Is it a difficult diagnosis or a difficult patient? Are we spending too much time with one patient who isn’t ready to change, missing an opportunity to tend nine patients who want help? Have we learned to walk past the expression to find where the pain lives? Does the patient need help discovering the words to describe what they feel? How do we close the space between what the patient wants and what they need?


So many of our patients don’t have anything resembling the all-American family. The families of our patients are more typically fraught, complex, dysfunctional, and compromised. There are both public and private narratives for family affairs that spill through our front doors. The narratives morph from a cocoon of family secrets into semi-public awkward, embarrassing, financially devastating, humiliating destructive, demanding, and lifelong family sagas. Complex stories. Ruined relationships. Alcohol and substance abuse. Rarely are two narratives the same. Even from the same family.

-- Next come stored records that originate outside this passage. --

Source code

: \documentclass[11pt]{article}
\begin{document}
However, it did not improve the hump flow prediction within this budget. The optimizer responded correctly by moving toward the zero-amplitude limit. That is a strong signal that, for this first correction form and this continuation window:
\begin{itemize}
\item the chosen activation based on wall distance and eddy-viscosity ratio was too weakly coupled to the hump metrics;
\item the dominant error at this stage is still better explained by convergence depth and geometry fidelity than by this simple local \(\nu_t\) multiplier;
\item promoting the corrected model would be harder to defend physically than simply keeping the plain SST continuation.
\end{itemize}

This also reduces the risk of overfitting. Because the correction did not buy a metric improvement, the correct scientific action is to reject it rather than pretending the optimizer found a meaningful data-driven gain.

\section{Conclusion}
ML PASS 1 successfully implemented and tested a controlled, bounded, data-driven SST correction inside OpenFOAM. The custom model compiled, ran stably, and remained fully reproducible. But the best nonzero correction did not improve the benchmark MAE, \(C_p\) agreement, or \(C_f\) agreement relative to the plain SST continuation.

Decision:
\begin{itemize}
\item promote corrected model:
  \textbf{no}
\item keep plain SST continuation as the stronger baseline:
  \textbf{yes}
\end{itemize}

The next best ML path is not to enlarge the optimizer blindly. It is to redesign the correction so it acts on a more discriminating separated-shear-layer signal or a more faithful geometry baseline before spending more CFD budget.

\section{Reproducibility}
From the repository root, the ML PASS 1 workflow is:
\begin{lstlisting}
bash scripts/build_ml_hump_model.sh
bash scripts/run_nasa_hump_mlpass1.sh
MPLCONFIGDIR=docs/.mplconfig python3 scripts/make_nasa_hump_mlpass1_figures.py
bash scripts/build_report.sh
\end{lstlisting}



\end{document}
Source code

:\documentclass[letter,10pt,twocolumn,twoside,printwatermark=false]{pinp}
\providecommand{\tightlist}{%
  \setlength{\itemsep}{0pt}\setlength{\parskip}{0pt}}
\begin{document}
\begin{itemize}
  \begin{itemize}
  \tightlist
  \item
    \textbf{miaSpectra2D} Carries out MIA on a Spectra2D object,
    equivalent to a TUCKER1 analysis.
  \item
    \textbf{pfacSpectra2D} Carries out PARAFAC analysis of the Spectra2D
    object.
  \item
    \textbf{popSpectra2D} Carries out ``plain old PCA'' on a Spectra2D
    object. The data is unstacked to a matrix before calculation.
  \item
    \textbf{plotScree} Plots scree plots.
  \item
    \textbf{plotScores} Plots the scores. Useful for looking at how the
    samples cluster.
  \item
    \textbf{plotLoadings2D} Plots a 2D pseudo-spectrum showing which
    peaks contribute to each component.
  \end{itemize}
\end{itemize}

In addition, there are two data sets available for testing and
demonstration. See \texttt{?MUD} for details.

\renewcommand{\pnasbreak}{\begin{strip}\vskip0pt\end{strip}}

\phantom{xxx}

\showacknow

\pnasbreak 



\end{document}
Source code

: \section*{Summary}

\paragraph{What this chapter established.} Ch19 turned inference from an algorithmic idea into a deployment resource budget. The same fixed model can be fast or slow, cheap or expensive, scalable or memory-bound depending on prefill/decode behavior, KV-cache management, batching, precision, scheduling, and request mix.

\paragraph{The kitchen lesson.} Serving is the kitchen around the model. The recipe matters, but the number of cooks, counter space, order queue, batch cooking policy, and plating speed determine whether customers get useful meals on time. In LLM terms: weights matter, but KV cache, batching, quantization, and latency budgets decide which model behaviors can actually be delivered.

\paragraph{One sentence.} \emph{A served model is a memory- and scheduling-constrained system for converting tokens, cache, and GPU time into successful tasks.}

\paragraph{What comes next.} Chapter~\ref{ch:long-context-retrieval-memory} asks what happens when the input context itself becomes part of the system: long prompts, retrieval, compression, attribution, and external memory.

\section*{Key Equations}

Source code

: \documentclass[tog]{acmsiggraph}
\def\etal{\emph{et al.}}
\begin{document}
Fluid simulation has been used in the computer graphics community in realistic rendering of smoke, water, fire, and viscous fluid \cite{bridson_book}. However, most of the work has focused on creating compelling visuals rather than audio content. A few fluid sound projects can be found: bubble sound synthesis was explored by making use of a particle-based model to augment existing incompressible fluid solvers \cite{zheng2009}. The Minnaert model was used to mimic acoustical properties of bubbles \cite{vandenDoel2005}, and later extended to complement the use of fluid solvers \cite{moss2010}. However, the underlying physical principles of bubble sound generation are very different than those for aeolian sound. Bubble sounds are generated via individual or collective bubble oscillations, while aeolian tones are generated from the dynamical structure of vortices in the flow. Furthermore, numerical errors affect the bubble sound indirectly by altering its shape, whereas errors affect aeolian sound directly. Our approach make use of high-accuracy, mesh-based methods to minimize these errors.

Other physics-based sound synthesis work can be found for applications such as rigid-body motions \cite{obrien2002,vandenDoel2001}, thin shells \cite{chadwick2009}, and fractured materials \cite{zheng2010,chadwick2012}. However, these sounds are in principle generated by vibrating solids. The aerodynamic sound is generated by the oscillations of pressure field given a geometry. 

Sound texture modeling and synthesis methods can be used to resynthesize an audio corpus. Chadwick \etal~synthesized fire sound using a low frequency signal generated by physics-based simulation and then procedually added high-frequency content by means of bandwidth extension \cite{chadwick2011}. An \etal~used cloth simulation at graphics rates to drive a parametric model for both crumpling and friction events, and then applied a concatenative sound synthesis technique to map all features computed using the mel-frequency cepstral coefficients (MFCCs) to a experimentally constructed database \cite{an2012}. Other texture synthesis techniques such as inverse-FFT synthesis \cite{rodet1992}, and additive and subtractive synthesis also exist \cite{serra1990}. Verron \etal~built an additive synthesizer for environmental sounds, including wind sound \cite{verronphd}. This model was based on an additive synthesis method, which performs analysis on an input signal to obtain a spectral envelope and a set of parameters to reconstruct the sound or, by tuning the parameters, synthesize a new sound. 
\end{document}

But these forces, far removed from the exam room, exert powerful influence on how symptoms present, prognosis, and course of treatment. When crisis or end of life decisions present in one of these families, the provider may be swept away by the tornado of acrimony palpable the moment they enter the room to engage. De-escalating that tension to come to pragmatic decisions require mental martial arts. It means accurately reading emotional language, decoding it in the moment, and having the tools to bring the tension down.


We need to know not just where, but when to dig. If we can stay on the surface all the time, dealing with the facts of the cases, it’s a safe place. It doesn’t require much. And we do not know very much. The treatment plan is a caricature, copy and paste. A game of what is the right dose of which medication.


Sometimes the superficial approach is not just easier but what is preferable to the patient. Treat the symptoms. Give a diagnosis. Any diagnosis. A diagnosis justifies the symptoms and disability. Even if its only an illusion. Because the truth is too frightening or painful.


As a provider, do you accept that? What is the ethical way to proceed? What is in the patient’s best interest? And what of their choice?


Family medicine. It’s the life we’ve chosen.